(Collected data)

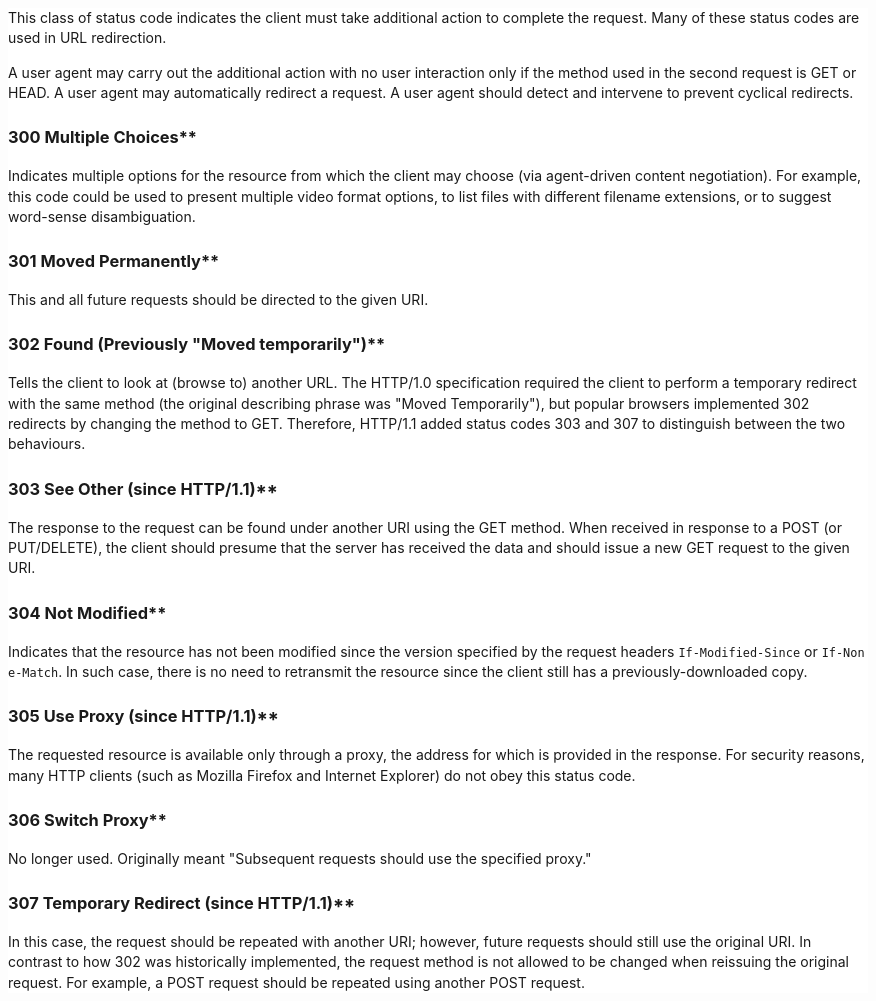 This class of status code indicates the client must take additional action to complete the request. Many of these status codes are used in URL redirection.

A user agent may carry out the additional action with no user interaction only if the method used in the second request is GET or HEAD. A user agent may automatically redirect a request. A user agent should detect and intervene to prevent cyclical redirects.


### 300 Multiple Choices**  
  Indicates multiple options for the resource from which the client may choose (via agent-driven content negotiation). For example, this code could be used to present multiple video format options, to list files with different filename extensions, or to suggest word-sense disambiguation.


### 301 Moved Permanently**  
  This and all future requests should be directed to the given URI.


### 302 Found (Previously "Moved temporarily")**  
  Tells the client to look at (browse to) another URL. The HTTP/1.0 specification required the client to perform a temporary redirect with the same method (the original describing phrase was "Moved Temporarily"), but popular browsers implemented 302 redirects by changing the method to GET. Therefore, HTTP/1.1 added status codes 303 and 307 to distinguish between the two behaviours.


### 303 See Other (since HTTP/1.1)**  
  The response to the request can be found under another URI using the GET method. When received in response to a POST (or PUT/DELETE), the client should presume that the server has received the data and should issue a new GET request to the given URI.


### 304 Not Modified**  
  Indicates that the resource has not been modified since the version specified by the request headers `If-Modified-Since` or `If-None-Match`. In such case, there is no need to retransmit the resource since the client still has a previously-downloaded copy.


### 305 Use Proxy (since HTTP/1.1)**  
  The requested resource is available only through a proxy, the address for which is provided in the response. For security reasons, many HTTP clients (such as Mozilla Firefox and Internet Explorer) do not obey this status code.


### 306 Switch Proxy**  
  No longer used. Originally meant "Subsequent requests should use the specified proxy."


### 307 Temporary Redirect (since HTTP/1.1)**  
  In this case, the request should be repeated with another URI; however, future requests should still use the original URI. In contrast to how 302 was historically implemented, the request method is not allowed to be changed when reissuing the original request. For example, a POST request should be repeated using another POST request.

▶ [What needs to be done]: The entries above hold the needed span. Transcribe exactly the lines from the one with "Tells the client" to the one with "### 304 Not Modified**", both included.

▶ [Exercise response]:
  Tells the client to look at (browse to) another URL. The HTTP/1.0 specification required the client to perform a temporary redirect with the same method (the original describing phrase was "Moved Temporarily"), but popular browsers implemented 302 redirects by changing the method to GET. Therefore, HTTP/1.1 added status codes 303 and 307 to distinguish between the two behaviours.


### 303 See Other (since HTTP/1.1)**  
  The response to the request can be found under another URI using the GET method. When received in response to a POST (or PUT/DELETE), the client should presume that the server has received the data and should issue a new GET request to the given URI.


### 304 Not Modified**  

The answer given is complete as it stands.